我的書的結構是從早餐開始的。早餐過后我們就會跑菜市場,菜市場是我覺得每個城市能量最足的地方。有一趟因為工作的原因,我帶著一個法國三星的大廚跑了廣州好幾個菜市場,包括專門賣海產的黃沙菜市場,和一個模范市場般的,里面還有廣播的菜市場。每個城市我們都愿意跑一些很有代表性的菜市場,也會找一些被城管趕的菜市場。比如這一次在上海我就特意去了幾個有趣的菜市場。其中一個是路邊的地攤,在兩區的中間,這一區的城管來,所有小販就跑到街的另一邊,那一區的城管來就反過來跑到這一邊。從菜市場可以看出一個城市對食物和食材很平民、很街坊的真正的看法。菜市場最重要的還是人,和那些老店家。比如有一個已經開了30年的水果老店,30年前老板的兒子可能才像鳳梨那么小,現在已經變成壯漢了。一邊賣,一邊吃,一邊跟大家聊,哪怕不是住在這個城市里,也盡量融入其中。我還有一個鋼琴家朋友,從前跟著他媽媽跑東門市場。東門市場和南門市場是引起國民黨軍官的家人對家鄉的思念的場所。早期,特別是兩岸沒有互通的時候,菜市場是扮演與家鄉相連的角色。


在《味道臺灣》里,我特意做了一個章節叫“吃出民國范”。我們內地因為種種原因讓一些飲食產業沒有得到對的位置。在臺北當然也有種種社會原因和狀況,但食物這一塊在民間還是被尊重、被保留的。在臺灣能吃到36省的口味,搞不好在臺灣都能得到比較好的保留。尤其是這幾年我們對民國當年有某些想象。大家都說“民國范”,這個范不是指我穿得有多么民國,或者吃得多么民國,而是一種心態:人跟人,人跟自然,人跟食材之間的尊重。不是把利益放在眼前,阻擋所有的可能性。這是我在臺灣很多店里頭吃到的東西。


最好的臺灣菜往往就是在街頭看一個老頭花十五分鐘煎一條馬頭魚。我認識一些中學老師,特別了解夜市,我們跟著他們跑了兩個晚上,從頭吃到尾。各種各樣的臺菜對我來說都特有感覺。我外公是金門人,我家從小吃的很多都是閩南口味,也就是現在臺菜的口味。所以吃這些菜我都好像回到老家,回到從前的記憶。食物總是有許多感情因素在里頭的。
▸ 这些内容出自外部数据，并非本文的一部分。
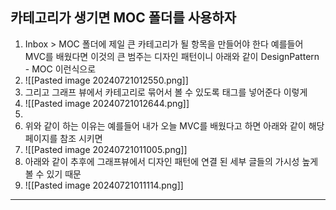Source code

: ## 카테고리가 생기면 MOC 폴더를 사용하자

1. Inbox > MOC 폴더에 제일 큰 카테고리가 될 항목을 만들어야 한다 예를들어 MVC를 배웠다면 이것의 큰 범주는 디자인 패턴이니 아래와  같이 DesignPattern - MOC 이런식으로 
2. ![[Pasted image 20240721012550.png]]
3. 그리고 그래프 뷰에서 카테고리로 묶어서 볼 수 있도록 태그를 넣어준다 이렇게
4. ![[Pasted image 20240721012644.png]]
5. 
6. 위와 같이 하는 이유는 예를들어 내가 오늘 MVC를 배웠다고 하면 아래와 같이 해당 페이지를 참조 시키면
7. ![[Pasted image 20240721011005.png]]
8. 아래와 같이 추후에 그래프뷰에서 디자인 패턴에 연결 된 세부 글들의 가시성 높게 볼 수 있기 때문
9. ![[Pasted image 20240721011114.png]]

---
我特愛農貿市場,會去一些很大很遠的,進去之后不知道該怎么辦的農貿市場。北京和西安都有,臺北也有一些好像每天都在嘉年華的露天菜市場,還有一些更有特色的,泰緬食材的市場。曾經有一個國軍守緬甸和泰國的邊境,后來他們的眷村就分配在臺北外頭。一般臺北人如果不是對菜市場特別敏感的話,也不會知道在自己的城市里有另外一種文化和系統。好像我們去紐約會跑一跑唐人街、小意大利、小韓國等等,各個地區都會有當地的僑民居住、活動、買菜和聊天。我們挑了一個禮拜天的上午去,好像置身在緬甸一樣,食物的口味跟我在緬甸旅行時的完全一樣。
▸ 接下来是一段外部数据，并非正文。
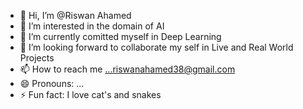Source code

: - 👋 Hi, I’m @Riswan Ahamed
- 👀 I’m interested in the domain of AI
- 🌱 I’m currently comitted myself in  Deep Learning
- 💞️ I’m looking forward to collaborate my self in Live and Real World Projects
- 📫 How to reach me ...riswanahamed38@gmail.com
- 😄 Pronouns: ...
- ⚡ Fun fact: I love cat's and snakes 

<!---
RisAhamed/RisAhamed is a ✨ special ✨ repository because its `README.md` (this file) appears on your GitHub profile.
You can click the Preview link to take a look at your changes.
--->
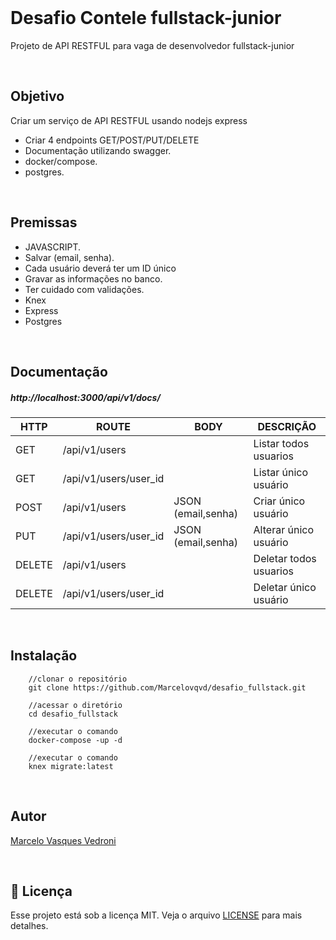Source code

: </br>

  <h1>Desafio Contele fullstack-junior</h1>

<p>Projeto de API RESTFUL para vaga de desenvolvedor fullstack-junior</p>

</br>

 ## Objetivo

Criar um serviço de API RESTFUL usando nodejs express

- Criar 4 endpoints GET/POST/PUT/DELETE
- Documentação utilizando swagger.
- docker/compose.
- postgres.

</br>

## Premissas

- JAVASCRIPT.
- Salvar (email, senha).
- Cada usuário deverá ter um ID único
- Gravar as informações no banco.
- Ter cuidado com validações.
- Knex
- Express
- Postgres

</br>

## Documentação

##### http://localhost:3000/api/v1/docs/

| HTTP   | ROUTE                 | BODY               | DESCRIÇÃO              |
| ------ | --------------------- | ------------------ | ---------------------- |
| GET    | /api/v1/users         |                    | Listar todos usuarios  |
| GET    | /api/v1/users/user_id |                    | Listar único usuário   |
| POST   | /api/v1/users         | JSON (email,senha) | Criar único usuário    |
| PUT    | /api/v1/users/user_id | JSON (email,senha) | Alterar único usuário  |
| DELETE | /api/v1/users         |                    | Deletar todos usuarios |
| DELETE | /api/v1/users/user_id |                    | Deletar único usuário  |

</br>


## Instalação

        //clonar o repositório
        git clone https://github.com/Marcelovqvd/desafio_fullstack.git
        
        //acessar o diretório
        cd desafio_fullstack
        
        //executar o comando
        docker-compose -up -d
        
        //executar o comando
        knex migrate:latest
        
</br>

## Autor

[Marcelo Vasques Vedroni](https://github.com/Marcelovqvd)

</br>
        
## :memo: Licença

Esse projeto está sob a licença MIT. Veja o arquivo [LICENSE](LICENSE) para mais detalhes.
到了每個城市我們真的需要很留意不同的區域。當一個文化的人越來越集中時,那邊的商店、食物慢慢開始就會有他們的氛圍。對我來說,一個城市夠不夠開放、包容,就看它能不能讓各種文化都平等相處,如果那個城市很排外,無法與別的文化同時存在的話,那個城市便沒有能力和資格成為國際化城市。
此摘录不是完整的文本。